Whence Evil?

“What does your book say about evil?,” an attendee posed to panelists at the VA Fest of the Book event that I moderated. It was a lively event, not least because the composition of the panel led inevitably to passionate disagreement. As the psychiatrist who wrote of religion as a product purely of human physiology and psychology observed, it looked like “the three righteous brothers, sister Clare, and the devil.” Two Christian pastors (Alex Joyner and Winn Collier) plus the professor from Liberty University (David Baggett) would certainly seem to be at odds with the co-authors (Clare Aukofer and Andy Thomson) of Why We Believe in God(s), with a foreword by Richard Dawkins.
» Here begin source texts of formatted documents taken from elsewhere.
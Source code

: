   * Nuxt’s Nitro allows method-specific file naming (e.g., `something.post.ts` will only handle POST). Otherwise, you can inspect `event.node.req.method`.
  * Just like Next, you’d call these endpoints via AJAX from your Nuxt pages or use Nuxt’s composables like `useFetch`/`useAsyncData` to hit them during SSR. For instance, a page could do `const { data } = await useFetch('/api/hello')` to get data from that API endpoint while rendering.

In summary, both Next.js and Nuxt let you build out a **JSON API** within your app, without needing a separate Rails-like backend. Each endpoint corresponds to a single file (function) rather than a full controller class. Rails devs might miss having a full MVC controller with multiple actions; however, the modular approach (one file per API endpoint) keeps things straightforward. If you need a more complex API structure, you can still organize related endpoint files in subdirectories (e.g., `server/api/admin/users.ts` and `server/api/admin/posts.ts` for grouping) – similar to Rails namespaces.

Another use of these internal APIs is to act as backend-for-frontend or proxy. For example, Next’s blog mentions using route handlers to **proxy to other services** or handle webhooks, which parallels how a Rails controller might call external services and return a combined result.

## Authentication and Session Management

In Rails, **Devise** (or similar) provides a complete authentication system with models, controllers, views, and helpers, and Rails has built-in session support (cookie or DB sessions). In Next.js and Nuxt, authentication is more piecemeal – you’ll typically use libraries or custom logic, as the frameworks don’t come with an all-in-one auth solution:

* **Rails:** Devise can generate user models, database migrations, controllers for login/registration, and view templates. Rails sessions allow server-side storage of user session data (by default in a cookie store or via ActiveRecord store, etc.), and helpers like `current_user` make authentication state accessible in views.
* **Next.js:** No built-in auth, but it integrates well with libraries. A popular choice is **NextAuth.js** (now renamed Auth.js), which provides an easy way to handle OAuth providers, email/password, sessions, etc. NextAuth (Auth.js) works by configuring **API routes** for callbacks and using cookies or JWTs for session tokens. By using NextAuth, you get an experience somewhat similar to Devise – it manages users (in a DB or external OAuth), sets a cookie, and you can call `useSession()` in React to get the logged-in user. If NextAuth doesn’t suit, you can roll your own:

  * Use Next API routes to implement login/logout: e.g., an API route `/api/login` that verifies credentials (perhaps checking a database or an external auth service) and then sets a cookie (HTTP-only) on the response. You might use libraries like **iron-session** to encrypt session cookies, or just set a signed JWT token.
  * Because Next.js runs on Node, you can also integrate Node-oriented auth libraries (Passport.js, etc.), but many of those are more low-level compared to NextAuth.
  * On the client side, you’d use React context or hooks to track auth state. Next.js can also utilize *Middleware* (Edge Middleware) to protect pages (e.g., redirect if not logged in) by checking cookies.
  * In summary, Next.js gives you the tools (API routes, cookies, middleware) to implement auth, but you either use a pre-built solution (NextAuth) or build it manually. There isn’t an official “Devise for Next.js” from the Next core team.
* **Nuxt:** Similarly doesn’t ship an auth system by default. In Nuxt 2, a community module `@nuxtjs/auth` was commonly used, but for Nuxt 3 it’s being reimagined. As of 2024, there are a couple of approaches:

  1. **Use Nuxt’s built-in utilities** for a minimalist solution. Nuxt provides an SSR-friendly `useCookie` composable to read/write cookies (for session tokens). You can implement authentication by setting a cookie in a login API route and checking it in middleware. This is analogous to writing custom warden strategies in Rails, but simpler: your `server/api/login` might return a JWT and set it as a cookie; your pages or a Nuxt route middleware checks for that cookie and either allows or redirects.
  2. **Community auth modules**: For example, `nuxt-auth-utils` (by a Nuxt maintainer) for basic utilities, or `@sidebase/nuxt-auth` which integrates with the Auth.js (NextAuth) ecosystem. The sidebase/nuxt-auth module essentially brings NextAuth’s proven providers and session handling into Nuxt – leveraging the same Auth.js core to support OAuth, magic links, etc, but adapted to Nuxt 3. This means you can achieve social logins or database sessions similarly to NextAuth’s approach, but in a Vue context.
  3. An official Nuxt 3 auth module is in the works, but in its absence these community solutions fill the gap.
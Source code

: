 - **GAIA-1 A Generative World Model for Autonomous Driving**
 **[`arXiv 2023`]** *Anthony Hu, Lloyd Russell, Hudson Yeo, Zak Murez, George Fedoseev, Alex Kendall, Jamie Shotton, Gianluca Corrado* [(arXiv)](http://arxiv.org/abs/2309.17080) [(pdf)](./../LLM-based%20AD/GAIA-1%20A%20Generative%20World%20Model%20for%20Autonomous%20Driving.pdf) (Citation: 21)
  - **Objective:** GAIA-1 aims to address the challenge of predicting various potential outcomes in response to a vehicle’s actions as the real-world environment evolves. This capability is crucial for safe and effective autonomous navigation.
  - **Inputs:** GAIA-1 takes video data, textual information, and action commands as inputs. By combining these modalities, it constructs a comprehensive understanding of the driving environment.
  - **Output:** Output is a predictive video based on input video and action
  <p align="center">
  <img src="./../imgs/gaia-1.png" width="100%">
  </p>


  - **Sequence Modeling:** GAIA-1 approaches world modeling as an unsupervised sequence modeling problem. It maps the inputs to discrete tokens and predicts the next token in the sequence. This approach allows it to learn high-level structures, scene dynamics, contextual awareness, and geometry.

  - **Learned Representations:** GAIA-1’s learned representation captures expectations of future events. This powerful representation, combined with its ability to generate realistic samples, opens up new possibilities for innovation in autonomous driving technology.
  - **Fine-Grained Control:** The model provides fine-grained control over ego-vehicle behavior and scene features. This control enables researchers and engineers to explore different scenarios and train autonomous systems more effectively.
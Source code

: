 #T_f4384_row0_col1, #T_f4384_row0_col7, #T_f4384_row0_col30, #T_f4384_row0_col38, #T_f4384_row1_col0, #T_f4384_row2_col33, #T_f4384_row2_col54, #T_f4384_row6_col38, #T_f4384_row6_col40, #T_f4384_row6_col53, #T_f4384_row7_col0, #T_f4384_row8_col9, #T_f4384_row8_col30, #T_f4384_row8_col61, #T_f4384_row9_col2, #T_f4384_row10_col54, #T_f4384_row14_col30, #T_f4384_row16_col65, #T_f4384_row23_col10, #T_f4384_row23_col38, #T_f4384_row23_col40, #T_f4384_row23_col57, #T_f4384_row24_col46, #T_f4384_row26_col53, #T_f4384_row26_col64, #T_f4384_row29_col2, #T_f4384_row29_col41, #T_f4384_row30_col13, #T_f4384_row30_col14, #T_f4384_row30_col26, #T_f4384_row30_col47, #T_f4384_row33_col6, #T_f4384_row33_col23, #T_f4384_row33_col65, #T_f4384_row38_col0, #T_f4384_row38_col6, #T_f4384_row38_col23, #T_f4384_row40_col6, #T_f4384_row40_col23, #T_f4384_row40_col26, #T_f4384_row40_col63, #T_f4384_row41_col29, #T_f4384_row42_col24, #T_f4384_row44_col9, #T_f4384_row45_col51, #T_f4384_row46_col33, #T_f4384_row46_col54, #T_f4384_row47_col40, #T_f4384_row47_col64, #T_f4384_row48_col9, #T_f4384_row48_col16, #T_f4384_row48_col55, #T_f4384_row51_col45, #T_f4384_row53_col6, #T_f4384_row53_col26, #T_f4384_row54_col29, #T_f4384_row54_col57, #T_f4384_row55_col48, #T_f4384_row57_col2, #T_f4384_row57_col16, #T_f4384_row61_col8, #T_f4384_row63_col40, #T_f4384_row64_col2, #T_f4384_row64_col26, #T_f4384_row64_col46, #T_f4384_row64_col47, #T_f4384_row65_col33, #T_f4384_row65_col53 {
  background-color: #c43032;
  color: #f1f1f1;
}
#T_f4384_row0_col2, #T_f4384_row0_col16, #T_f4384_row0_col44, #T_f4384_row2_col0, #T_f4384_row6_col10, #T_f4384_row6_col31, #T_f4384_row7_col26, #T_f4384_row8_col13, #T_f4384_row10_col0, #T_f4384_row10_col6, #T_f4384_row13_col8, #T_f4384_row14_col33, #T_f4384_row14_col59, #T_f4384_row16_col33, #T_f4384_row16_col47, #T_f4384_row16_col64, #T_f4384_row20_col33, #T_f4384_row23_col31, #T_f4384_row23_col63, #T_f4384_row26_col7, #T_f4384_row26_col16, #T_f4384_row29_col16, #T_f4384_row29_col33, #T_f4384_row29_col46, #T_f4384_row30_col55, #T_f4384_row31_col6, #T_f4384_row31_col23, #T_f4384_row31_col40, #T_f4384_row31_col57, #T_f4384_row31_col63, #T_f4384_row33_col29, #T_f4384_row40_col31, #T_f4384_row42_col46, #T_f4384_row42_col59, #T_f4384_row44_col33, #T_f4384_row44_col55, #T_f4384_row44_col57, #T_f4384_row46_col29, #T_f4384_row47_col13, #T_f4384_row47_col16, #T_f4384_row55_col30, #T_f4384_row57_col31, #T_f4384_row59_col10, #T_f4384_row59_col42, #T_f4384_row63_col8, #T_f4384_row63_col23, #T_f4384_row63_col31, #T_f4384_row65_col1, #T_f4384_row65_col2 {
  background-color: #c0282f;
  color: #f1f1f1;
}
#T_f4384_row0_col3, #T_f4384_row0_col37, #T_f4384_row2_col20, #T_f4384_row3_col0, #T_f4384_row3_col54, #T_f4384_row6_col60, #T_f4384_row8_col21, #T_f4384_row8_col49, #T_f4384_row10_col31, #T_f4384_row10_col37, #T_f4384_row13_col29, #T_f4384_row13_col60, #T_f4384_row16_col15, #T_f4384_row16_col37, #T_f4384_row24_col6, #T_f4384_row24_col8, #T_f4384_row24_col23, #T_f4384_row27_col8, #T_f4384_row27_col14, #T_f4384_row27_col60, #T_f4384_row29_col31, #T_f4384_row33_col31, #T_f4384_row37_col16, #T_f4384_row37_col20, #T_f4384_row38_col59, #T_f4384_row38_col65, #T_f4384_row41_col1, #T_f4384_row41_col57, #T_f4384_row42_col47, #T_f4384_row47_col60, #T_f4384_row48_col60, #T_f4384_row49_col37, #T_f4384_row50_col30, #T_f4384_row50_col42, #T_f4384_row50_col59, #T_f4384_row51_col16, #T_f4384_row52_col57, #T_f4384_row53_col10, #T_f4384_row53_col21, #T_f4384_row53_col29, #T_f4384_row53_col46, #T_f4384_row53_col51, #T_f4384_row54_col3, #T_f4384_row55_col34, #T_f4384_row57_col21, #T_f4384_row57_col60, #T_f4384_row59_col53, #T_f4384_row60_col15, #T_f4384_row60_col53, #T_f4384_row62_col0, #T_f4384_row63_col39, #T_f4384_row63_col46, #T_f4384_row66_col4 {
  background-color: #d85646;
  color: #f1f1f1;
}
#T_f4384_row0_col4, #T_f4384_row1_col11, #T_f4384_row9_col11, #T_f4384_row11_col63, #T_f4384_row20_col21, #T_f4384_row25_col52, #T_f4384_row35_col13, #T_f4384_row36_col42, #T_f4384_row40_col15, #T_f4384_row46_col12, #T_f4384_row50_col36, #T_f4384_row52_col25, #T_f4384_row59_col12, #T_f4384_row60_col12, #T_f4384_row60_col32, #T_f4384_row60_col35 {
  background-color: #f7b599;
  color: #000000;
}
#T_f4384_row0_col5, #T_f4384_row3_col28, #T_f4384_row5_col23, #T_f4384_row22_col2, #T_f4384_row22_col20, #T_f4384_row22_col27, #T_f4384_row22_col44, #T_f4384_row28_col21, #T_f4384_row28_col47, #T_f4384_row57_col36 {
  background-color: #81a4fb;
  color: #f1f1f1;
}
And at odds they were. Is evil the perversion of humankind’s innate sense of morality, or does it have something to do with sins against God enabled or encouraged by a principle of wickedness — call it Satan or the devil? “Yea though I walk through the valley of the shadow of death, I shall fear no one,” Mattie thinks aloud in the movie True Grit. The quote is almost exactly a King James Version version of Psalm 23, the most beloved (and memorized) Psalm. But the biblical version has the word “evil” where Mattie uses “no one.” Maybe the first question is: what is evil, and then: is evil only manifest in human actions?